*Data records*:
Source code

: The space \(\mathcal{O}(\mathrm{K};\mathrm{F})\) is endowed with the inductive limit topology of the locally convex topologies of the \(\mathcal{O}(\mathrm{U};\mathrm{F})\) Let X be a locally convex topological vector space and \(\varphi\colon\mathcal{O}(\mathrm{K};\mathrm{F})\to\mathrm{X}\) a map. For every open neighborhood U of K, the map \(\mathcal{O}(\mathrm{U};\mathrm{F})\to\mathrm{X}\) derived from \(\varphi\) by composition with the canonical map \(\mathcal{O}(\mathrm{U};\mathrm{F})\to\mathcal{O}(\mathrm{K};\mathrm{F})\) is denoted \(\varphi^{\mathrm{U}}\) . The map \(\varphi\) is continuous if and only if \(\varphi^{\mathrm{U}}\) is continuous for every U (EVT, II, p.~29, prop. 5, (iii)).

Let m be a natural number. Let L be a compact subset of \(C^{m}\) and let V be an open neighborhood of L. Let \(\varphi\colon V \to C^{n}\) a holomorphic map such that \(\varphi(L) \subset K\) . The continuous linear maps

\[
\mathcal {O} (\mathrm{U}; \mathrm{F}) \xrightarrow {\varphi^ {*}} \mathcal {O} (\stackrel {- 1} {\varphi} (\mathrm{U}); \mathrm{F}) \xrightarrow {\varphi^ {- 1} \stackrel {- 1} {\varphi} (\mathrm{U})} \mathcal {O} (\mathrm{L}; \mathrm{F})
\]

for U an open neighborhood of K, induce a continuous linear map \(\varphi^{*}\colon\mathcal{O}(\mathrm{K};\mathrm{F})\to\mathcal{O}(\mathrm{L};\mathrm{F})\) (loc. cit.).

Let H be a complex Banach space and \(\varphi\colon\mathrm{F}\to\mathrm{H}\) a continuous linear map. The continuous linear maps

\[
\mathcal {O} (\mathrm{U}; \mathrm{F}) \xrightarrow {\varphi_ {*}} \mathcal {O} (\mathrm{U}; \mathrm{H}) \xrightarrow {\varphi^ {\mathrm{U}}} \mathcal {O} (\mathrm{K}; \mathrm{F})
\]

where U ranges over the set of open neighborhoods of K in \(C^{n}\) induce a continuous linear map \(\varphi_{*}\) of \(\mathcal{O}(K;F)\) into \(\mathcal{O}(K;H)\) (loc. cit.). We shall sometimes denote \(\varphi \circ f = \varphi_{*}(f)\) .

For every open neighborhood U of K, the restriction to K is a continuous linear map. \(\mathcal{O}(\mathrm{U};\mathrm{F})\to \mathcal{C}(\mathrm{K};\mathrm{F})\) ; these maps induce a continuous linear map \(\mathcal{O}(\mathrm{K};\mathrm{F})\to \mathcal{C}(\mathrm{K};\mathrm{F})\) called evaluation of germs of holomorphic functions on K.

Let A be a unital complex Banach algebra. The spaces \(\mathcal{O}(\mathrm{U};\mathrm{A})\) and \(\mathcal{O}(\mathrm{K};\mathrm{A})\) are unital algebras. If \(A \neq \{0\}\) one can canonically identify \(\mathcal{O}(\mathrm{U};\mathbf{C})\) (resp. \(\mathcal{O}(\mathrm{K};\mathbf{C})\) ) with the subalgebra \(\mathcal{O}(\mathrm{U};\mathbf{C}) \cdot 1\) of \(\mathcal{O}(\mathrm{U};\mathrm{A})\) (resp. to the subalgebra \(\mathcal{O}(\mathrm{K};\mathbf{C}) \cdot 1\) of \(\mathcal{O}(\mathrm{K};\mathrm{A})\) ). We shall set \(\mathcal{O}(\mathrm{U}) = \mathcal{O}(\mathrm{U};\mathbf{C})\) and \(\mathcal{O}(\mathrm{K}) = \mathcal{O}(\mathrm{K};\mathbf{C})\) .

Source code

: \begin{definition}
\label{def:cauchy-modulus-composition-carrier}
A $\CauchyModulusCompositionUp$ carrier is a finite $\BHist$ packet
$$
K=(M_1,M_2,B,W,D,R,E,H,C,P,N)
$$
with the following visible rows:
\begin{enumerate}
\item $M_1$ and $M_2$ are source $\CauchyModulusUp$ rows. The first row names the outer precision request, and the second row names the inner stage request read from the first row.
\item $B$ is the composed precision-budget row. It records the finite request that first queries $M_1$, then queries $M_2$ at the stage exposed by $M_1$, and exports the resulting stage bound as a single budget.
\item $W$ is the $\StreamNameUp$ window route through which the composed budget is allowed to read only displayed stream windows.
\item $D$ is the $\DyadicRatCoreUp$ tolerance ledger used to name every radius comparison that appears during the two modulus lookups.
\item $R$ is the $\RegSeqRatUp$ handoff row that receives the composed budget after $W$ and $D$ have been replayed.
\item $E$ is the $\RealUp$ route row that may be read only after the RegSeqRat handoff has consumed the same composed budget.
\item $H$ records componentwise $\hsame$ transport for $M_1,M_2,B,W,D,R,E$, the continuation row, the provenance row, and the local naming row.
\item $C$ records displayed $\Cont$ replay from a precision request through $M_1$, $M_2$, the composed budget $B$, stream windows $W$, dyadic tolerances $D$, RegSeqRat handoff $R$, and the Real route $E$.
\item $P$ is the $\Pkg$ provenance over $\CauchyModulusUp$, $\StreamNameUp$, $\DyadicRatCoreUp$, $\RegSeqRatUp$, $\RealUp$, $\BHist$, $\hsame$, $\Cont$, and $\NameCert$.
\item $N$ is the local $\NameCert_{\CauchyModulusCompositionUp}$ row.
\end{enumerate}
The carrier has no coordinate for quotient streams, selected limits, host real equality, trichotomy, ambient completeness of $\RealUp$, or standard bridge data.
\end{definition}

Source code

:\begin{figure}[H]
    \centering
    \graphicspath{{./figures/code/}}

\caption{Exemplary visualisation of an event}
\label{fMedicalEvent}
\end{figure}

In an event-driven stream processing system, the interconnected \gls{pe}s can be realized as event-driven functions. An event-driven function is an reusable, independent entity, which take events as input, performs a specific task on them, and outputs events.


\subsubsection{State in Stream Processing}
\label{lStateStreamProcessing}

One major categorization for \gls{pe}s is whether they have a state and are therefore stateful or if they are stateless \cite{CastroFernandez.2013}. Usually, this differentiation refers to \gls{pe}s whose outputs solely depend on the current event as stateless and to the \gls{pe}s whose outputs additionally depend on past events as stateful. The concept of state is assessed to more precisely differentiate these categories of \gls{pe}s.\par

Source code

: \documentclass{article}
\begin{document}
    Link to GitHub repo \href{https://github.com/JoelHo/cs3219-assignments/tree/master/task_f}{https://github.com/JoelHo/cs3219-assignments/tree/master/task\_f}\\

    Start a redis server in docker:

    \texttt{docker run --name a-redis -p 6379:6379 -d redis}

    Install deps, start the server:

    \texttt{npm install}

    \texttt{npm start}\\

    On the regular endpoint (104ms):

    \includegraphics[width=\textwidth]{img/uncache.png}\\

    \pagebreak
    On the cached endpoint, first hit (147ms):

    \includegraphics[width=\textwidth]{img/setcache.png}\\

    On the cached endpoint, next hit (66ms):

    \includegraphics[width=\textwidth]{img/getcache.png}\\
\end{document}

*Work instructions*: Return every line of the entries above that the string "rows" appears in.

*The completed task*:
with the following visible rows:
\item $M_1$ and $M_2$ are source $\CauchyModulusUp$ rows. The first row names the outer precision request, and the second row names the inner stage request read from the first row.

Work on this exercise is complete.